In Short

Part of the KMPG JADS Postmaster Data Science and Entrepreneurship, a somewhat academic joint program offered by Tilburg University, Eindhoven University of Technology and KPMG, is a final business related project with a high emphasis on Data Science. Business-related in the sense that you were required to find a business that would support you with a business case or tooling including a final presentation, hopefully leading to some sort of business relationship with the tool or client but at at least somewhat academic depth. So it’s a little bit of both worlds. Whereas some courses were more mathematical and technical, others completely focused on the basics of scrum, company culture and leadership. The whole program takes about 1.5 year with about 8 hours per week.

For our final project we chose to improve the KPMG internal client risk assessment & due diligence, a crucial step during the client intake process regarding the client’s lawfulness, by using Owlin and their news aggregation service and NLP to both collect discrediting news articles and forecast whether or the client should be marked risky.
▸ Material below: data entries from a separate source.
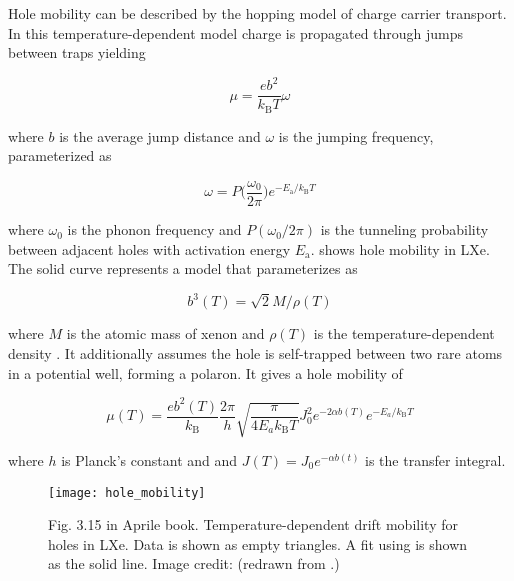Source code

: Hole mobility can be described by the hopping model of charge carrier transport.  In this temperature-dependent model charge is
propagated through jumps between traps yielding

\begin{equation}
\mu = \frac{e b^2}{k_{\mathrm{B}} T} \omega
\label{eq:importance_procedure_effects_charge_mobility_simple}
\end{equation}

\noindent where $b$ is the average jump distance and $\omega$ is the jumping frequency, parameterized as

\begin{equation}
\omega = P \Big( \frac{\omega_0}{2 \pi} \Big) e^{-E_{\mathrm{a}} / k_{\mathrm{B}} T}
\end{equation}

\noindent where $\omega_0$ is the phonon frequency and $P(\omega_0 / 2 \pi)$ is the tunneling probability between adjacent holes with
activation energy $E_{\mathrm{a}}$.   shows hole mobility in
LXe.  The solid curve represents a model that parameterizes  as

\begin{equation}
b^3(T) = \sqrt{2} M / \rho (T)
\end{equation}

\noindent where $M$ is the atomic mass of xenon and $\rho (T)$ is the temperature-dependent density .  It
additionally assumes the hole is self-trapped between two rare atoms in a potential well, forming a polaron.  It gives a hole mobility of

\begin{equation}
\mu (T) = \frac{e b^2 (T)}{k_{\mathrm{B}}} \frac{2 \pi}{h} \sqrt{\frac{\pi}{4 E_a k_{\mathrm{B}} T}} J_0^2
e^{-2 \alpha b(T)} e^{-E_a / k_{\mathrm{B}} T}
\label{eq:importance_procedure_effects_charge_mobility_polaron}
\end{equation}

\noindent where $h$ is Planck's constant and and $J(T) = J_0 e^{-\alpha b(t)}$ is the transfer integral.

\begin{figure}
\centering
\texttt{[image: hole\_mobility]}
\caption{Fig. 3.15 in Aprile book.  Temperature-dependent drift mobility for holes in LXe.  Data is shown as empty triangles.  A fit
using  is shown as the solid line.  Image credit: 
(redrawn from .)}
\label{fig:importance_procedure_effects_charge_hole_mobility}
\end{figure}

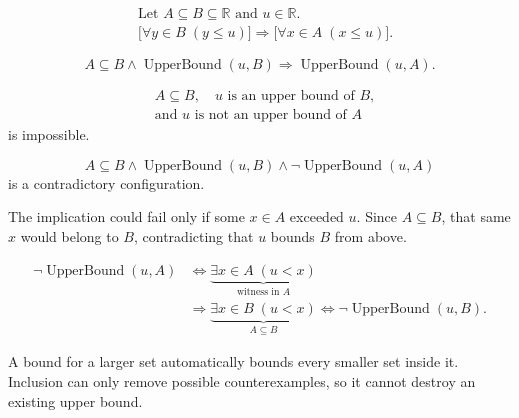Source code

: \begin{remark*}
\[
\begin{aligned}
&\text{Let }A\subseteq B\subseteq\mathbb{R}\text{ and }u\in\mathbb{R}.\\
&\bigl[\forall y\in B\;(y\le u)\bigr]
\Longrightarrow
\bigl[\forall x\in A\;(x\le u)\bigr].
\end{aligned}
\]
\end{remark*}

\begin{remark*}
\[
A\subseteq B\land \operatorname{UpperBound}(u,B)
\Longrightarrow
\operatorname{UpperBound}(u,A).
\]
\end{remark*}

\begin{remark*}
\[
\begin{aligned}
&A\subseteq B,\quad u\text{ is an upper bound of }B,\\
&\text{and }u\text{ is not an upper bound of }A
\end{aligned}
\]
is impossible.
\end{remark*}

\begin{remark*}
\[
A\subseteq B\land \operatorname{UpperBound}(u,B)\land \neg\operatorname{UpperBound}(u,A)
\]
is a contradictory configuration.
\end{remark*}

\begin{remark*}
The implication could fail only if some $x\in A$ exceeded $u$. Since $A\subseteq B$, that same $x$ would belong to $B$, contradicting that $u$ bounds $B$ from above.
\end{remark*}

\begin{remark*}
\[
\begin{aligned}
\neg\operatorname{UpperBound}(u,A)
&\Longleftrightarrow
\underbrace{\exists x\in A\;(u<x)}_{\text{witness in }A}\\
&\Longrightarrow
\underbrace{\exists x\in B\;(u<x)}_{A\subseteq B}
\Longleftrightarrow
\neg\operatorname{UpperBound}(u,B).
\end{aligned}
\]
\end{remark*}

\begin{remark*}[Interpretation]
A bound for a larger set automatically bounds every smaller set inside it. Inclusion can only remove possible counterexamples, so it cannot destroy an existing upper bound.
\end{remark*}

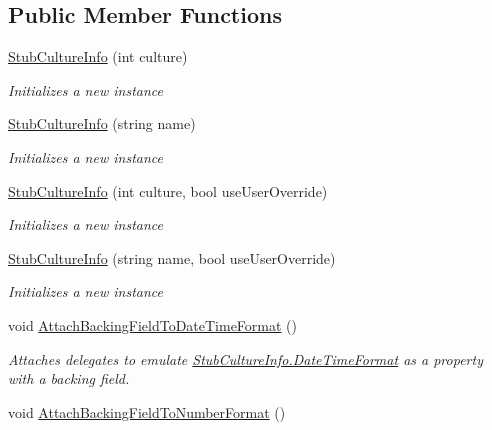 \subsection*{Public Member Functions}
\begin{DoxyCompactItemize}
\item 
\hyperlink{class_system_1_1_globalization_1_1_fakes_1_1_stub_culture_info_a51945a854696a59c564096e611592000}{Stub\-Culture\-Info} (int culture)
\begin{DoxyCompactList}\small\item\em Initializes a new instance\end{DoxyCompactList}\item 
\hyperlink{class_system_1_1_globalization_1_1_fakes_1_1_stub_culture_info_ac49c3166260401e6c3a74c47f983540f}{Stub\-Culture\-Info} (string name)
\begin{DoxyCompactList}\small\item\em Initializes a new instance\end{DoxyCompactList}\item 
\hyperlink{class_system_1_1_globalization_1_1_fakes_1_1_stub_culture_info_a1e80b092758653966457f0c78d719a26}{Stub\-Culture\-Info} (int culture, bool use\-User\-Override)
\begin{DoxyCompactList}\small\item\em Initializes a new instance\end{DoxyCompactList}\item 
\hyperlink{class_system_1_1_globalization_1_1_fakes_1_1_stub_culture_info_aef68a6eb37a133ffcb096ba647a50d6c}{Stub\-Culture\-Info} (string name, bool use\-User\-Override)
\begin{DoxyCompactList}\small\item\em Initializes a new instance\end{DoxyCompactList}\item 
void \hyperlink{class_system_1_1_globalization_1_1_fakes_1_1_stub_culture_info_afa775b88bb6b3c09fa405a3c63d8edaa}{Attach\-Backing\-Field\-To\-Date\-Time\-Format} ()
\begin{DoxyCompactList}\small\item\em Attaches delegates to emulate \hyperlink{class_system_1_1_globalization_1_1_fakes_1_1_stub_culture_info_ae12bc82e4a539805cf30e4630469635c}{Stub\-Culture\-Info.\-Date\-Time\-Format} as a property with a backing field.\end{DoxyCompactList}\item 
void \hyperlink{class_system_1_1_globalization_1_1_fakes_1_1_stub_culture_info_a8b4fc299b75d64d39abae87894b34859}{Attach\-Backing\-Field\-To\-Number\-Format} ()

\end{DoxyCompactItemize}
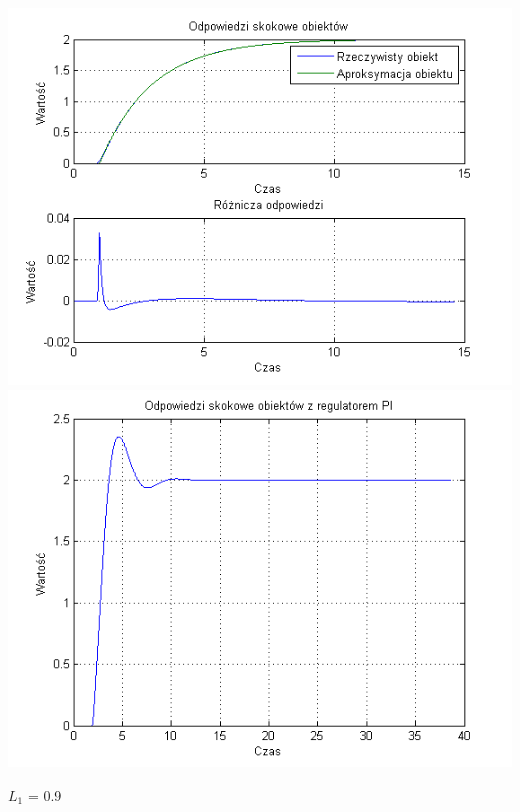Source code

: \documentclass[10pt,a4paper]{article}
\begin{document}
\begin{center}
\includegraphics[scale=1]{images/jeden/skrypt_185.png}\\
\includegraphics[scale=1]{images/jeden/skrypt_186.png}\\
\end{center}
\newpage
$L_1$ = 0.9
\end{document}
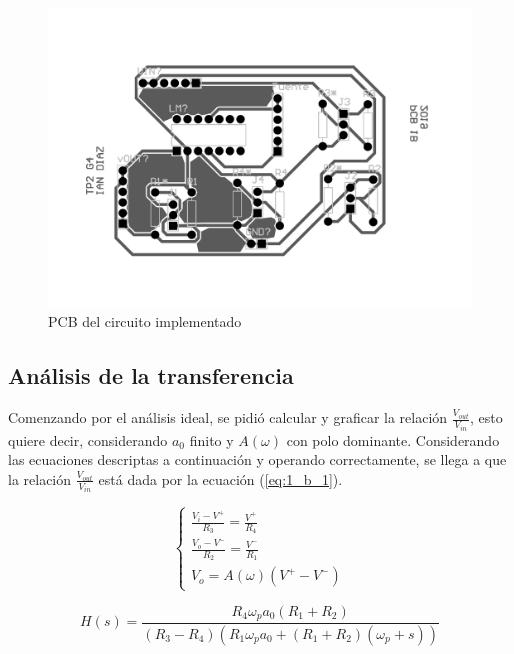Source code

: \begin{figure}[H]
\begin{centering}
\includegraphics[scale=0.3]{../Ex1/iB/Resources1b/PCB}
\par\end{centering}
\caption{PCB del circuito implementado}
\label{1_b_3}

\end{figure}

\subsection{Análisis de la transferencia}

Comenzando por el análisis ideal, se pidió calcular y graficar la
relación $\frac{V_{out}}{V_{in}}$, esto quiere decir, considerando
$a_{0}$ finito y $A(\omega)$ con polo dominante. Considerando las
ecuaciones descriptas a continuación y operando correctamente, se
llega a que la relación $\frac{V_{out}}{V_{in}}$ está dada por la
ecuación (\ref{eq:1_b_1}).

\[
\left\{ \begin{array}{c}
\frac{V_{i}-V^{+}}{R_{3}}=\frac{V^{+}}{R_{4}}\\
\frac{V_{o}-V^{-}}{R_{2}}=\frac{V^{-}}{R_{1}}\\
V_{o}=A(\omega)(V^{+}-V^{-})
\end{array}\right.
\]

\begin{equation}
H(s)=\frac{R_{4}\omega_{p}a_{0}\left(R_{1}+R_{2}\right)}{\left(R_{3}-R_{4}\right)\left(R_{1}\omega_{p}a_{0}+\left(R_{1}+R_{2}\right)\left(\omega_{p}+s\right)\right)}\label{eq:1_b_1}
\end{equation}


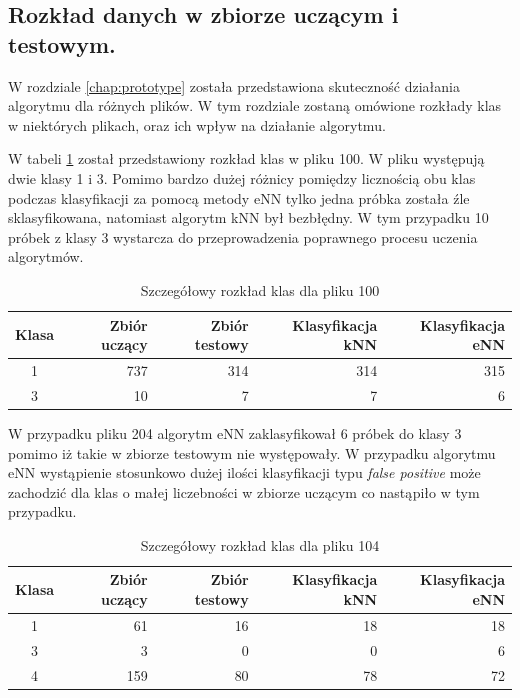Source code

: \subsection{Rozkład danych w zbiorze uczącym i testowym.}
W rozdziale \ref{chap:prototype} została przedstawiona skuteczność działania algorytmu dla różnych plików. W tym rozdziale zostaną omówione rozkłady klas w niektórych plikach, oraz ich wpływ na działanie algorytmu.


W tabeli \ref{tab:matlab-plik100} został przedstawiony rozkład klas w pliku 100. W pliku występują dwie klasy 1 i 3. Pomimo bardzo dużej różnicy pomiędzy licznością obu klas podczas klasyfikacji za pomocą metody eNN tylko jedna próbka została źle sklasyfikowana, natomiast algorytm kNN był bezbłędny. W tym przypadku 10 próbek z klasy 3 wystarcza do przeprowadzenia poprawnego procesu uczenia algorytmów.

\begin{table}[H]
	\centering
	\begin{tabular}{|c|r|r|r|r|}
		\hline
		
		Klasa & Zbiór uczący & Zbiór testowy & Klasyfikacja kNN & Klasyfikacja eNN \\
		\hline
		1 & 737 & 314 & 314 & 315 \\
		\hline 
		3 & 10 & 7 & 7 & 6 \\
		\hline
                          
	\end{tabular}
	\caption{Szczegółowy rozkład klas dla pliku 100}
	\label{tab:matlab-plik100}
\end{table}

W przypadku pliku 204 algorytm eNN zaklasyfikował 6 próbek do klasy 3 pomimo iż takie w zbiorze testowym nie występowały. W przypadku algorytmu eNN wystąpienie stosunkowo dużej ilości klasyfikacji typu \textit{false positive} może zachodzić dla klas o małej liczebności w zbiorze uczącym co nastąpiło w tym przypadku.

\begin{table}[H]
	\centering
	\begin{tabular}{|c|r|r|r|r|}
		\hline
		
		Klasa & Zbiór uczący & Zbiór testowy & Klasyfikacja kNN & Klasyfikacja eNN \\
		\hline
		1 & 61 & 16 & 18 & 18 \\
		\hline 
		3 & 3 & 0 & 0 & 6 \\
		\hline
		4 & 159 & 80 & 78 & 72 \\
		\hline
		
	\end{tabular}
	\caption{Szczegółowy rozkład klas dla pliku 104}
	\label{tab:matlab-plik104}
\end{table}


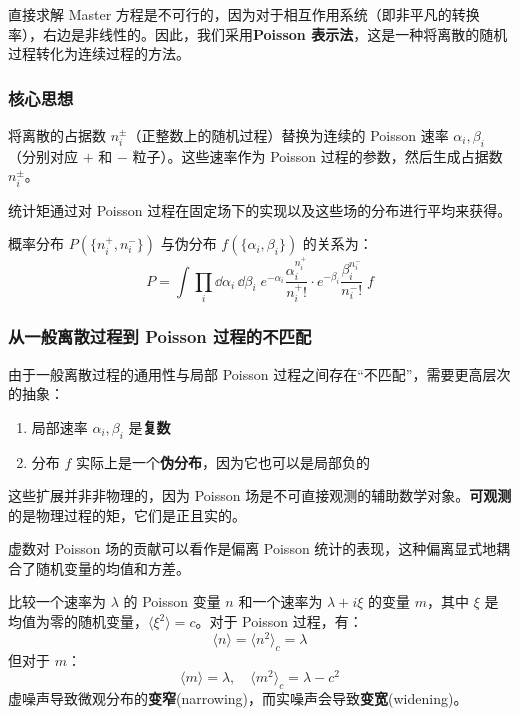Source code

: 直接求解 Master 方程是不可行的，因为对于相互作用系统（即非平凡的转换率），右边是非线性的。因此，我们采用\textbf{Poisson 表示法}\cite{gardiner1977}，这是一种将离散的随机过程转化为连续过程的方法。

\subsubsection{核心思想}

\begin{notebox}
将离散的占据数 $n_i^\pm$（正整数上的随机过程）替换为连续的 Poisson 速率 $\alpha_i, \beta_i$（分别对应 $+$ 和 $-$ 粒子）。这些速率作为 Poisson 过程的参数，然后生成占据数 $n_i^\pm$。

统计矩通过对 Poisson 过程在固定场下的实现以及这些场的分布进行平均来获得。
\end{notebox}

概率分布 $P(\{n_i^+, n_i^-\})$ 与伪分布 $f(\{\alpha_i, \beta_i\})$ 的关系为：
\begin{equation}\label{eq:poisson-rep}
\boxed{P = \int \prod_i \dd\alpha_i \, \dd\beta_i \; e^{-\alpha_i}\frac{\alpha_i^{n_i^+}}{n_i^+!} \cdot e^{-\beta_i}\frac{\beta_i^{n_i^-}}{n_i^-!} \; f}
\end{equation}

\subsubsection{从一般离散过程到 Poisson 过程的不匹配}

由于一般离散过程的通用性与局部 Poisson 过程之间存在``不匹配''，需要更高层次的抽象：
\begin{enumerate}
    \item 局部速率 $\alpha_i, \beta_i$ 是\textbf{复数}
    \item 分布 $f$ 实际上是一个\textbf{伪分布}，因为它也可以是局部负的
\end{enumerate}

这些扩展并非非物理的，因为 Poisson 场是不可直接观测的辅助数学对象。\textbf{可观测}的是物理过程的矩，它们是正且实的。

\begin{remark}[虚数的直观理解]
虚数对 Poisson 场的贡献可以看作是偏离 Poisson 统计的表现，这种偏离显式地耦合了随机变量的均值和方差。

比较一个速率为 $\lambda$ 的 Poisson 变量 $n$ 和一个速率为 $\lambda + i\xi$ 的变量 $m$，其中 $\xi$ 是均值为零的随机变量，$\langle \xi^2 \rangle = c$。对于 Poisson 过程，有：
\[
\langle n \rangle = \langle n^2 \rangle_c = \lambda
\]
但对于 $m$：
\[
\langle m \rangle = \lambda, \quad \langle m^2 \rangle_c = \lambda - c^2
\]
虚噪声导致微观分布的\textbf{变窄}(narrowing)，而实噪声会导致\textbf{变宽}(widening)。
\end{remark}

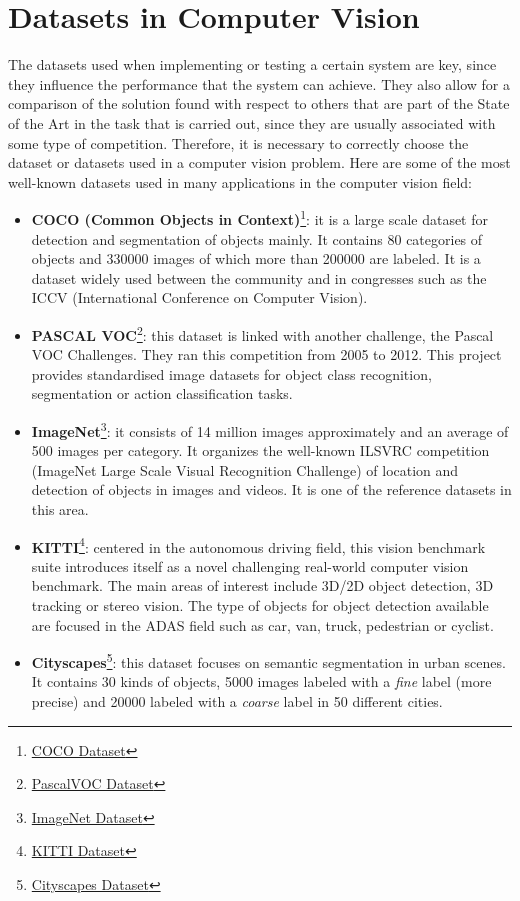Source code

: \section{Datasets in Computer Vision}
The datasets used when implementing or testing a certain system are key, since they influence the performance that the system can achieve. They also allow for a comparison of the solution found with respect to others that are part of the State of the Art in the task that is carried out, since they are usually associated with some type of competition. Therefore, it is necessary to correctly choose the dataset or datasets used in a computer vision problem. Here are some of the most well-known datasets used in many applications in the computer vision field:
\begin{itemize}
\item \textbf{COCO (Common Objects in Context)}\footnote{\href{http://cocodataset.org/#home}{COCO Dataset}}: it is a large scale dataset for detection and segmentation of objects mainly. It contains 80 categories of objects and 330000 images of which more than 200000 are labeled. It is a dataset widely used between the community and in congresses such as the ICCV (International Conference on Computer Vision).
\item \textbf{PASCAL VOC}\footnote {\href{http://host.robots.ox.ac.uk/pascal/VOC/}{PascalVOC Dataset}}: this dataset is linked with another challenge, the Pascal VOC Challenges. They ran this competition from 2005 to 2012. This project provides standardised image datasets for object class recognition, segmentation or action classification tasks.
\item \textbf{ImageNet}\footnote {\href{http://www.image-net.org/}{ImageNet Dataset}}: it consists of 14 million images approximately and an average of 500 images per category. It organizes the well-known ILSVRC competition (ImageNet Large Scale Visual Recognition Challenge) of location and detection of objects in images and videos. It is one of the reference datasets in this area.
\item \textbf{KITTI}\footnote {\href{http://www.cvlibs.net/datasets/kitti/}{KITTI Dataset}}: centered in the autonomous driving field, this vision benchmark suite introduces itself as a novel challenging real-world computer vision benchmark. The main areas of interest include 3D/2D object detection, 3D tracking or stereo vision. The type of objects for object detection available are focused in the ADAS field such as car, van, truck, pedestrian or cyclist.
\item \textbf{Cityscapes}\footnote {\href{https://www.cityscapes-dataset.com/}{Cityscapes Dataset}}: this dataset focuses on semantic segmentation in urban scenes. It contains 30 kinds of objects, 5000 images labeled with a \textit{fine} label (more precise) and 20000 labeled with a \textit{coarse} label in 50 different cities.

\end{itemize}

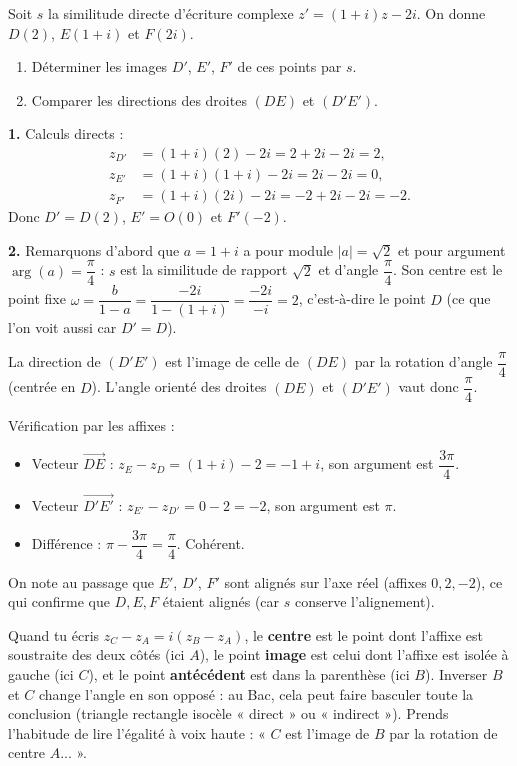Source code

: \documentclass[11pt]{article}
\begin{document}
\begin{exoresolu}
Soit $s$ la similitude directe d'écriture complexe $z' = (1 + i)z - 2i$. On donne $D(2)$, $E(1 + i)$ et $F(2i)$.
\begin{enumerate}
\item Déterminer les images $D'$, $E'$, $F'$ de ces points par $s$.
\item Comparer les directions des droites $(DE)$ et $(D'E')$.
\end{enumerate}
\tcblower
\textbf{1.} Calculs directs :
\begin{align*}
z_{D'} &= (1+i)(2) - 2i = 2 + 2i - 2i = 2,\\
z_{E'} &= (1+i)(1+i) - 2i = 2i - 2i = 0,\\
z_{F'} &= (1+i)(2i) - 2i = -2 + 2i - 2i = -2.
\end{align*}
Donc $D' = D(2)$, $E' = O(0)$ et $F'(-2)$.

\textbf{2.} Remarquons d'abord que $a = 1+i$ a pour module $|a| = \sqrt{2}$ et pour argument $\arg(a) = \dfrac{\pi}{4}$ : $s$ est la similitude de rapport $\sqrt{2}$ et d'angle $\dfrac{\pi}{4}$. Son centre est le point fixe $\omega = \dfrac{b}{1-a} = \dfrac{-2i}{1-(1+i)} = \dfrac{-2i}{-i} = 2$, c'est-à-dire le point $D$ (ce que l'on voit aussi car $D'=D$).

La direction de $(D'E')$ est l'image de celle de $(DE)$ par la rotation d'angle $\dfrac{\pi}{4}$ (centrée en $D$). L'angle orienté des droites $(DE)$ et $(D'E')$ vaut donc $\dfrac{\pi}{4}$.

Vérification par les affixes :
\begin{itemize}
\item Vecteur $\overrightarrow{DE}$ : $z_E - z_D = (1+i) - 2 = -1 + i$, son argument est $\dfrac{3\pi}{4}$.
\item Vecteur $\overrightarrow{D'E'}$ : $z_{E'} - z_{D'} = 0 - 2 = -2$, son argument est $\pi$.
\item Différence : $\pi - \dfrac{3\pi}{4} = \dfrac{\pi}{4}$. Cohérent.
\end{itemize}
On note au passage que $E'$, $D'$, $F'$ sont alignés sur l'axe réel (affixes $0, 2, -2$), ce qui confirme que $D, E, F$ étaient alignés (car $s$ conserve l'alignement).
\end{exoresolu}

\begin{attention}
Quand tu écris $z_C - z_A = i(z_B - z_A)$, le \textbf{centre} est le point dont l'affixe est soustraite des deux côtés (ici $A$), le point \textbf{image} est celui dont l'affixe est isolée à gauche (ici $C$), et le point \textbf{antécédent} est dans la parenthèse (ici $B$). Inverser $B$ et $C$ change l'angle en son opposé : au Bac, cela peut faire basculer toute la conclusion (triangle rectangle isocèle « direct » ou « indirect »). Prends l'habitude de lire l'égalité à voix haute : « $C$ est l'image de $B$ par la rotation de centre $A$... ».
\end{attention}
\end{document}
There are various reasons for this internal department to prevent a project at a client from starting or to prevent a company from becoming a client in the first place, but most are in the area of criminal- and terroristic money laundering. If a company has been affiliated with such things, or there is a good possibility it has, it is probably not a ethical to take on the company as a client.

Details

With Owlin taking over the elaborous work of collecting news articles, we merely focus on gathering that data, storing it and running NLP analyses on top of it. This mostly revolves around optimizing API Queries, storing the data into CSV’s small enough to be read and analysed individually and running NLP algorithms against it.

Note that we stayed away from Big Data type of solutions, because of the limited scope and timeline and the focus of the program on Data Science, Solutions and the business rather than the more technical elements of it.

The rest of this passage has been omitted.